* _Exercise description_:
Which lines below mention "validated"? Pick each one out.

=-=-=

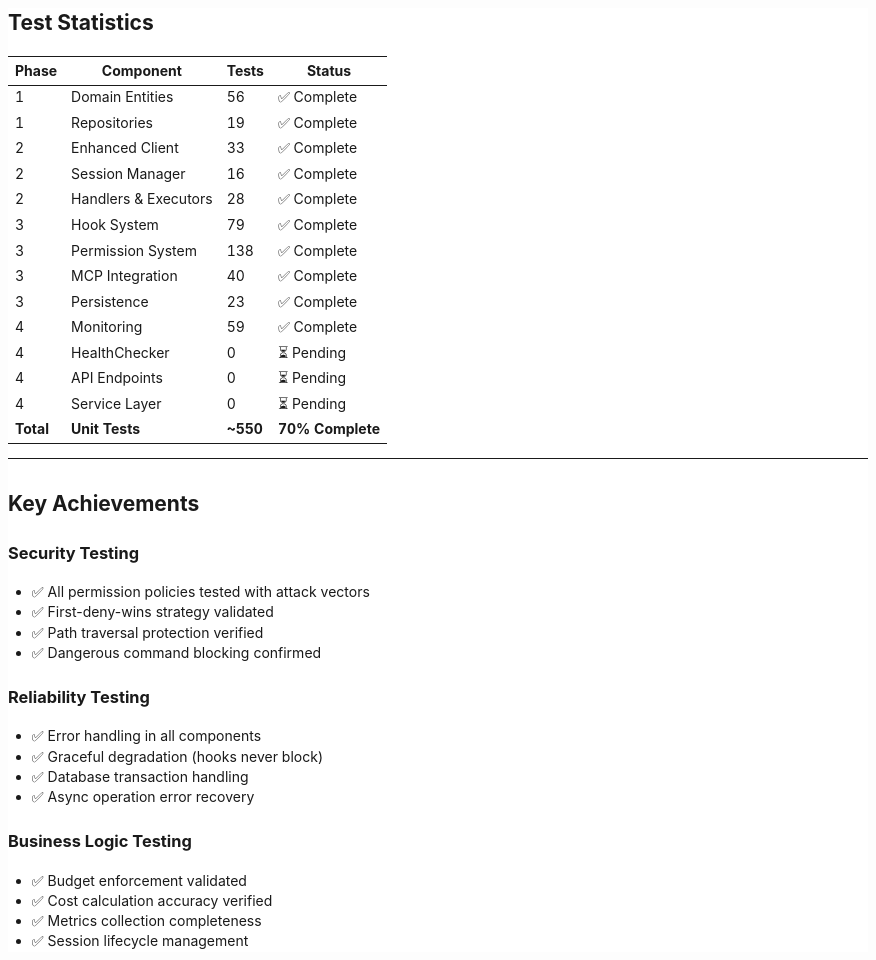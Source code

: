 
## Test Statistics

| Phase | Component | Tests | Status |
|-------|-----------|-------|--------|
| 1 | Domain Entities | 56 | ✅ Complete |
| 1 | Repositories | 19 | ✅ Complete |
| 2 | Enhanced Client | 33 | ✅ Complete |
| 2 | Session Manager | 16 | ✅ Complete |
| 2 | Handlers & Executors | 28 | ✅ Complete |
| 3 | Hook System | 79 | ✅ Complete |
| 3 | Permission System | 138 | ✅ Complete |
| 3 | MCP Integration | 40 | ✅ Complete |
| 3 | Persistence | 23 | ✅ Complete |
| 4 | Monitoring | 59 | ✅ Complete |
| 4 | HealthChecker | 0 | ⏳ Pending |
| 4 | API Endpoints | 0 | ⏳ Pending |
| 4 | Service Layer | 0 | ⏳ Pending |
| **Total** | **Unit Tests** | **~550** | **70% Complete** |

---

## Key Achievements

### Security Testing
- ✅ All permission policies tested with attack vectors
- ✅ First-deny-wins strategy validated
- ✅ Path traversal protection verified
- ✅ Dangerous command blocking confirmed

### Reliability Testing
- ✅ Error handling in all components
- ✅ Graceful degradation (hooks never block)
- ✅ Database transaction handling
- ✅ Async operation error recovery

### Business Logic Testing
- ✅ Budget enforcement validated
- ✅ Cost calculation accuracy verified
- ✅ Metrics collection completeness
- ✅ Session lifecycle management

=-=-=

* _Solution for this task_:
- ✅ First-deny-wins strategy validated
- ✅ Budget enforcement validated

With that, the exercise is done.